En 1978, mis padres llegaron a la edad que tengo ahora. Habían pactado con los demonios que rondaban nuestra casa después de la bancarrota financiera y amorosa de su pareja. Olvidaban frecuentemente el pacto y se trenzaban en pleitos de fuego y pólvora. Mis hermanos mayores hacían su vida fuera de casa y del país; los dos menores, mi hermana y yo, compartíamos un pequeño departamento en la colonia Condesa. Mi madre tomaba cafiaspirinas y entraba al primer año de su vejez en santa paz; mi padre, cumplía 60 sublevado contra la vida, en pie de guerra, inconforme y bebiendo brandy sin parar. Odiaba trabajar en la oficina de la Conasupo, una paraestatal que comercializaba granos y protegía los precios campesinos.

A mi papá le daba miedo su jefe: Rubén Zuno, hermano de la ex primera dama María Esther Zuno de Echeverría. Zuno purga una condena de tres cadenas perpetuas por sus relaciones con los asesinos de Enrique Camarena, el agente de la DEA torturado y asesinado en una casa de seguridad que le pertenecía a Zuno. Espero que Zuno se pudra en esa cárcel. Mi padre, capaz de desafiar a un grupo de pandilleros en un callejón oscuro, le temía a Zuno. Nunca le pregunté por qué se doblegaba ante las órdenes de ese rufián.

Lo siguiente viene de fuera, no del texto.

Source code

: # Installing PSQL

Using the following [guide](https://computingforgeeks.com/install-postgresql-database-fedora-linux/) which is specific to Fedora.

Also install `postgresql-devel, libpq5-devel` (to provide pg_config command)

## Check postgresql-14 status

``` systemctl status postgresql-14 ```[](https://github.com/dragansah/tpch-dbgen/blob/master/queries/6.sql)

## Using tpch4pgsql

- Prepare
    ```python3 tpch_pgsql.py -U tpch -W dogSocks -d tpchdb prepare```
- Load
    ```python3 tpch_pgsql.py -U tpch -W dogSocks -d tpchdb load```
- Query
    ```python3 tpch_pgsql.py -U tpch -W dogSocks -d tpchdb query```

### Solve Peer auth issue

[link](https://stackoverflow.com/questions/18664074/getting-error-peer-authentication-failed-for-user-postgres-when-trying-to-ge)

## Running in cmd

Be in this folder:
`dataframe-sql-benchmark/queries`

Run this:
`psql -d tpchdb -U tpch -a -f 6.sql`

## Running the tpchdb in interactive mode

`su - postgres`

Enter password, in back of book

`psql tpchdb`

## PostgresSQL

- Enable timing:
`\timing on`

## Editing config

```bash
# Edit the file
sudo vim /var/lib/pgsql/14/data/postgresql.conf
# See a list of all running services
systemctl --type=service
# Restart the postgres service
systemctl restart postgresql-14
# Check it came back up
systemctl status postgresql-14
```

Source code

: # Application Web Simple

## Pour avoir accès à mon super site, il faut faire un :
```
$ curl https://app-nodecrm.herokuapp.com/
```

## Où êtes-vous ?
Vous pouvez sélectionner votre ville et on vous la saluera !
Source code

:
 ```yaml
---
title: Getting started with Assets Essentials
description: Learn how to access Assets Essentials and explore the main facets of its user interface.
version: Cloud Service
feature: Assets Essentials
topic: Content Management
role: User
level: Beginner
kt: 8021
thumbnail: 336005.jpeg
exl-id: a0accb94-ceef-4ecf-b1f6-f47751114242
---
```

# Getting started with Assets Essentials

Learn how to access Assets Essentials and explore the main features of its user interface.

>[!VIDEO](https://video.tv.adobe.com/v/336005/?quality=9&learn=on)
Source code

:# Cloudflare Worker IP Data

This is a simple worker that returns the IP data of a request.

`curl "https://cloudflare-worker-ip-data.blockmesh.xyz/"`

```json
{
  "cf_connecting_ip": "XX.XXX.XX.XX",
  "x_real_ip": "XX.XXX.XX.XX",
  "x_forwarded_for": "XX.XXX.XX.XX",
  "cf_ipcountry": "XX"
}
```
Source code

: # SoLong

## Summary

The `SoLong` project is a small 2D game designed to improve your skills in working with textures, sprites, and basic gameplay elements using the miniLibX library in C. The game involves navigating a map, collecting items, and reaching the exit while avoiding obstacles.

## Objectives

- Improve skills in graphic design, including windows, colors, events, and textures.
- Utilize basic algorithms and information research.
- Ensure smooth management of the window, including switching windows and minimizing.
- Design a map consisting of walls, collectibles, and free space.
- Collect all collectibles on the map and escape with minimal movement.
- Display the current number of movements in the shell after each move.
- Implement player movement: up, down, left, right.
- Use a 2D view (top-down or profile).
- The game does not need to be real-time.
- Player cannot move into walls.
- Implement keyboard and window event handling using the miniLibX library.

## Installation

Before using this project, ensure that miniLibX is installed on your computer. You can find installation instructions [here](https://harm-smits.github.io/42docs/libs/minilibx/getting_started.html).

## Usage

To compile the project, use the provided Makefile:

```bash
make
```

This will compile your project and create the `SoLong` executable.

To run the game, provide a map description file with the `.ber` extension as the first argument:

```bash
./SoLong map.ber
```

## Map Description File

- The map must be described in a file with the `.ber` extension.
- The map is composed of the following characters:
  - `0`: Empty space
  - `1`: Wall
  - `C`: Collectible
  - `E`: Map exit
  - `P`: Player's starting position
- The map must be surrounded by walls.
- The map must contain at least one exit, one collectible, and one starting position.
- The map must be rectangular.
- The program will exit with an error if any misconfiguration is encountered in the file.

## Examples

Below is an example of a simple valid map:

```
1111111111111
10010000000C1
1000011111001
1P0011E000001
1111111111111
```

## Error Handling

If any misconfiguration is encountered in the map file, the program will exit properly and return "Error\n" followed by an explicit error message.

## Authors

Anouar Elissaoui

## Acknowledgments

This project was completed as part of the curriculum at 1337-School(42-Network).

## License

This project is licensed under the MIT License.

La vida se me iba en la cama con mi novia. Vuelcos y revuelcos que guardo como una semilla de oro en la memoria. Nuestros himnos retumbaban en el norte del corazón, como diría el clásico. Oigan esto: “Because the Night”, la voz de Patti Smith nos volvía locos. No quiero mentir: bailé “Copacabana” cantada por Barry Manilow. Rita Coolidge me ponía melancólico: “We’re All Alone”. No sé cuantas veces escuché a Bonnie Tyler y su éxito: “It’s a Heartache”. No voy a ocultar esta canción que le canté al oído a una joven delgada, de pelo crespo, lentes y mirada disidente: “Just the Way You Are”; sí, Billy Joel.